▸ PROBLEM STATEMENT
Print, in exact form, the lines below from the one containing "Plan to Achieve: Implement" through the one containing "## Platform Choice", and omit all others.

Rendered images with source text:

========

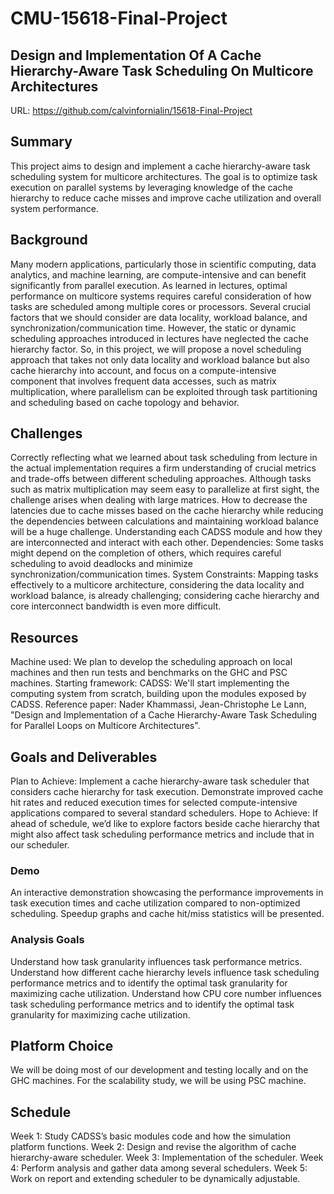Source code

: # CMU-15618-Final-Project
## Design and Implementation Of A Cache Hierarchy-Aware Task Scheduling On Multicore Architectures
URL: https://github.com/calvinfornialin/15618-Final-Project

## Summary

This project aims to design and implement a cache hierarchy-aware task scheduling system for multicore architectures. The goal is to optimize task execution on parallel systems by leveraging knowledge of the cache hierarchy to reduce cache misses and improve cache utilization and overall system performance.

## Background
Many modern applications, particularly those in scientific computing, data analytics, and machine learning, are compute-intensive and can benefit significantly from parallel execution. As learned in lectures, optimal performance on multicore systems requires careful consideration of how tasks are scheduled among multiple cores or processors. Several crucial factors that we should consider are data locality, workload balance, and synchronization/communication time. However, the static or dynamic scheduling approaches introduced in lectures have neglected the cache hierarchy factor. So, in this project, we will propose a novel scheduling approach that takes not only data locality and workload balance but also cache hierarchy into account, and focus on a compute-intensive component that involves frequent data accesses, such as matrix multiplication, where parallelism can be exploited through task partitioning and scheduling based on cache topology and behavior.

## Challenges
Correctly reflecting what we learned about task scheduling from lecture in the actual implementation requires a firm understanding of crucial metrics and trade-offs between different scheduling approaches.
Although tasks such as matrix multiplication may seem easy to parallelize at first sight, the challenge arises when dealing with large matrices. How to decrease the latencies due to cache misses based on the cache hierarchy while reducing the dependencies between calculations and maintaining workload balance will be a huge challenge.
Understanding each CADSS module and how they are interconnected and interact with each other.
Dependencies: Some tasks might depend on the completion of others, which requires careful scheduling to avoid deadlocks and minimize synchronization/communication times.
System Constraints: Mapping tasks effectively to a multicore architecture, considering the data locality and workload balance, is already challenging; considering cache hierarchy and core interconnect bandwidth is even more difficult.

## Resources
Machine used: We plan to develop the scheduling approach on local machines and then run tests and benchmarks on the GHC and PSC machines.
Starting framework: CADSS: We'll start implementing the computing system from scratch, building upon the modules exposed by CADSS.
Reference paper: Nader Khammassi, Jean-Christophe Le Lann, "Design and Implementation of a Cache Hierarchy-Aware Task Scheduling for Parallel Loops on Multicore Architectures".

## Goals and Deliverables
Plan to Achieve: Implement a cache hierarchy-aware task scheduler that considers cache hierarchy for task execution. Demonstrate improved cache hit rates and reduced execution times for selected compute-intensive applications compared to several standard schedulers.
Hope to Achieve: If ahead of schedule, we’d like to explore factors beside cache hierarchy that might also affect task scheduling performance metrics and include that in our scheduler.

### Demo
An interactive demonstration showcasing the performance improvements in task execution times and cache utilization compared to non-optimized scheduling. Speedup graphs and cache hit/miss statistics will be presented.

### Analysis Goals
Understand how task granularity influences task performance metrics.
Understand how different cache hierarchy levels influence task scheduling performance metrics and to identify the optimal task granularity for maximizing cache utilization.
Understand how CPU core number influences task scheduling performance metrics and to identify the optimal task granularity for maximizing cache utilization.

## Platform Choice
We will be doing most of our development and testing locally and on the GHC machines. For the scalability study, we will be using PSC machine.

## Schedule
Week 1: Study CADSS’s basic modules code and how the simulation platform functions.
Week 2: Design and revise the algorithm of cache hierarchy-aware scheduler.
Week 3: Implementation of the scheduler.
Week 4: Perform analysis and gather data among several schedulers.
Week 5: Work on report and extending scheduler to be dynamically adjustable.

========

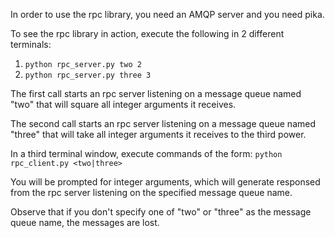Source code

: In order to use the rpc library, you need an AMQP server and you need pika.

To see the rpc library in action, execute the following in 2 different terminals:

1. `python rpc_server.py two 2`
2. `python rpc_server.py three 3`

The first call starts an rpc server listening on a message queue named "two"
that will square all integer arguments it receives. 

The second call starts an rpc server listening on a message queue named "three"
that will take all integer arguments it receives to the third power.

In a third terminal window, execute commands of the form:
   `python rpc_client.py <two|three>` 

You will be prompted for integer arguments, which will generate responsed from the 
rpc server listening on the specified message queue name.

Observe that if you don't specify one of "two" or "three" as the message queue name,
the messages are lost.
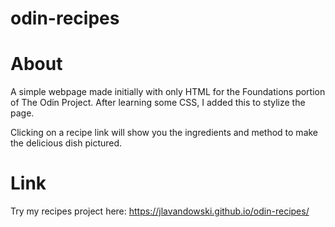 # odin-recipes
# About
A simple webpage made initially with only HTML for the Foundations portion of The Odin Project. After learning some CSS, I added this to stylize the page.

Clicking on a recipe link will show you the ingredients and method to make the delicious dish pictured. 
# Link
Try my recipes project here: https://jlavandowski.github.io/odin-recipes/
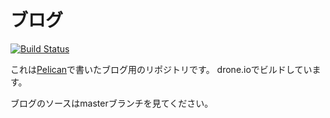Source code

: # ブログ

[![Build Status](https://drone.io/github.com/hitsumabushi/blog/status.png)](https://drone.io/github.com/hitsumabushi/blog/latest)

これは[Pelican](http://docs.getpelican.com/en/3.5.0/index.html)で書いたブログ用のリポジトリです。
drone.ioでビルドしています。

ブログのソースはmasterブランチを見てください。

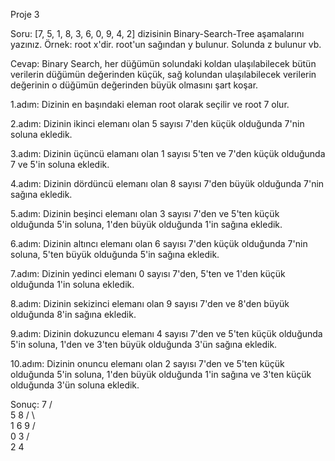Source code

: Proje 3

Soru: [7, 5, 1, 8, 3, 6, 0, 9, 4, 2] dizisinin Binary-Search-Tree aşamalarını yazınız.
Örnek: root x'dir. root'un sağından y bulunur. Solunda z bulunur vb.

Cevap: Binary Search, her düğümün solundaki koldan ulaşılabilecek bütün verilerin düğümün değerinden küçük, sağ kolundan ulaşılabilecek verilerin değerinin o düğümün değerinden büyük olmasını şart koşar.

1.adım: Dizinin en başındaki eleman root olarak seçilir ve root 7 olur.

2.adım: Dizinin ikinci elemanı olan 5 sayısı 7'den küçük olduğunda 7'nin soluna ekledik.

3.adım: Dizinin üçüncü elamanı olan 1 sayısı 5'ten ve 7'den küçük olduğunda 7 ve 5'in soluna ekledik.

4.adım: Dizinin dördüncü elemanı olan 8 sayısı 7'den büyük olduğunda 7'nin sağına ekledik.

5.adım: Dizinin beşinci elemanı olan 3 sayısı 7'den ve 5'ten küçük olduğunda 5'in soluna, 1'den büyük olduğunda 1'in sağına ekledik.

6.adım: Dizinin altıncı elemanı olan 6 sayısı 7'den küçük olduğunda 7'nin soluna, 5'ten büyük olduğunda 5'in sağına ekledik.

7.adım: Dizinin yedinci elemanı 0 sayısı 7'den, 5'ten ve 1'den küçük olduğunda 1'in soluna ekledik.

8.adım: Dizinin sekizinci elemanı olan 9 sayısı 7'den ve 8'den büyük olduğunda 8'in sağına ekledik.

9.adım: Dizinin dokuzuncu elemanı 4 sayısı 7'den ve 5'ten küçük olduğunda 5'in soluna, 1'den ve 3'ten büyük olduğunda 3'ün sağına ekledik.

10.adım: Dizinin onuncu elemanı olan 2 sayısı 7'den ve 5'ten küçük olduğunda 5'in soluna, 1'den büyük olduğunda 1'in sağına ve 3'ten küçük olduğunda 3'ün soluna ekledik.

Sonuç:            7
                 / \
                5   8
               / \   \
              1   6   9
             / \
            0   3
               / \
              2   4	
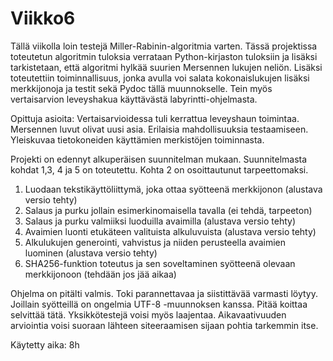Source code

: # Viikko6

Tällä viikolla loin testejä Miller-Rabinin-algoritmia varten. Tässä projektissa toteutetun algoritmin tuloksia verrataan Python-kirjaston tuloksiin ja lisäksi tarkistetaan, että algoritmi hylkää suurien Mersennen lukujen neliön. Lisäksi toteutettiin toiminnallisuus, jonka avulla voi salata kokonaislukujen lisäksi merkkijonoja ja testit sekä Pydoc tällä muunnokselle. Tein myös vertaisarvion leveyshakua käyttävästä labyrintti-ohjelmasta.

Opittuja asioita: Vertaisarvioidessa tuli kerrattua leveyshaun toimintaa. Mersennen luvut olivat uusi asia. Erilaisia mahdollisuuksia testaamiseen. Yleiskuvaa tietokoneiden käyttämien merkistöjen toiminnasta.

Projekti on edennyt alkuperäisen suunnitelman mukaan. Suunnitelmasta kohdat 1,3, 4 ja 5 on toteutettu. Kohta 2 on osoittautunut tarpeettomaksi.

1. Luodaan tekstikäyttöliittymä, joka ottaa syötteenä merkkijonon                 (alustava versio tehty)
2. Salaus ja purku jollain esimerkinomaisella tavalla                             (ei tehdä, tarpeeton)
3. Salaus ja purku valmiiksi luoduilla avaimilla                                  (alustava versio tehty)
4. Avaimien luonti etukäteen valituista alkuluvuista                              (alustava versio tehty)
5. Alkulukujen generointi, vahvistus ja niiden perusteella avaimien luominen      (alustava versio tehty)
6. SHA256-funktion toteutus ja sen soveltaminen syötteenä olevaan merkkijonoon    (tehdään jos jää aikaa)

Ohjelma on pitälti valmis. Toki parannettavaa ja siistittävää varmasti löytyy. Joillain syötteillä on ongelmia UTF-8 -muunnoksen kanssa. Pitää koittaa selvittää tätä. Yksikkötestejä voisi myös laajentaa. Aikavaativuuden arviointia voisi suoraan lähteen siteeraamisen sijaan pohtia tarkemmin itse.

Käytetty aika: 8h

========

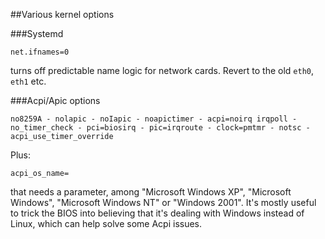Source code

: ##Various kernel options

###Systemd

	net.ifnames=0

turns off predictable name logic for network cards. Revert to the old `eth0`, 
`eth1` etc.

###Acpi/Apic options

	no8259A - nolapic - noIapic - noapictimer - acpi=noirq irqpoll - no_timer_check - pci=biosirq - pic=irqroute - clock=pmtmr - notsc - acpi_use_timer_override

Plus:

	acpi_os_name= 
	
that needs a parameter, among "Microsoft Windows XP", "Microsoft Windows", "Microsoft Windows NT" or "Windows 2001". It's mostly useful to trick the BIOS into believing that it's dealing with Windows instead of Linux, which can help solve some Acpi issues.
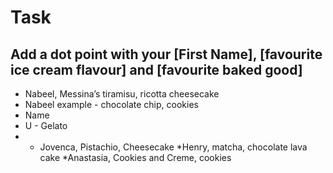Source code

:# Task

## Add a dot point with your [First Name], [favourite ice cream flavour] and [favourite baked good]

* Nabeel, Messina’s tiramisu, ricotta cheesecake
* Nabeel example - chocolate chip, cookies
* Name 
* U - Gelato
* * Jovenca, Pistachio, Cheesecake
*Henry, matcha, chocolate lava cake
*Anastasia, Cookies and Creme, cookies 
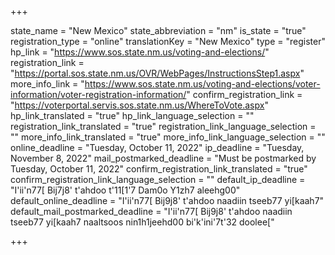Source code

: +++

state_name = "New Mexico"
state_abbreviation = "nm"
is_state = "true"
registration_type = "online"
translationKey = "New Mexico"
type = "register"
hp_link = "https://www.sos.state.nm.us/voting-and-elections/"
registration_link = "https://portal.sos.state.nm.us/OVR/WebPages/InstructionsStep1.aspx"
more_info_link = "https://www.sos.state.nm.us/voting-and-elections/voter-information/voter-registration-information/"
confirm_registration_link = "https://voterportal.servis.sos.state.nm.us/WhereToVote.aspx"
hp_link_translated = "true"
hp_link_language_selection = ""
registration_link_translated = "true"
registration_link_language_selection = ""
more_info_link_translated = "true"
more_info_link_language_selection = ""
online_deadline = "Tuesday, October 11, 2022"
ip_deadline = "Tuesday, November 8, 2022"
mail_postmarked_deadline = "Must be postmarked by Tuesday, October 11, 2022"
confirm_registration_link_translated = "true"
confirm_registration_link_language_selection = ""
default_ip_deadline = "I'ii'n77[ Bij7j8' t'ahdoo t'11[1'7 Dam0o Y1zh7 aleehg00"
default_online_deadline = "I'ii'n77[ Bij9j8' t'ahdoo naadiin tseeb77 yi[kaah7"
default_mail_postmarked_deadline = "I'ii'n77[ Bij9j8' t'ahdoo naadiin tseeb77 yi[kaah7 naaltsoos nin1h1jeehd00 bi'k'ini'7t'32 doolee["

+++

========

▸ ANSWER FOR THIS EXERCISE
Plan to Achieve: Implement a cache hierarchy-aware task scheduler that considers cache hierarchy for task execution. Demonstrate improved cache hit rates and reduced execution times for selected compute-intensive applications compared to several standard schedulers.
Hope to Achieve: If ahead of schedule, we’d like to explore factors beside cache hierarchy that might also affect task scheduling performance metrics and include that in our scheduler.

### Demo
An interactive demonstration showcasing the performance improvements in task execution times and cache utilization compared to non-optimized scheduling. Speedup graphs and cache hit/miss statistics will be presented.

### Analysis Goals
Understand how task granularity influences task performance metrics.
Understand how different cache hierarchy levels influence task scheduling performance metrics and to identify the optimal task granularity for maximizing cache utilization.
Understand how CPU core number influences task scheduling performance metrics and to identify the optimal task granularity for maximizing cache utilization.

## Platform Choice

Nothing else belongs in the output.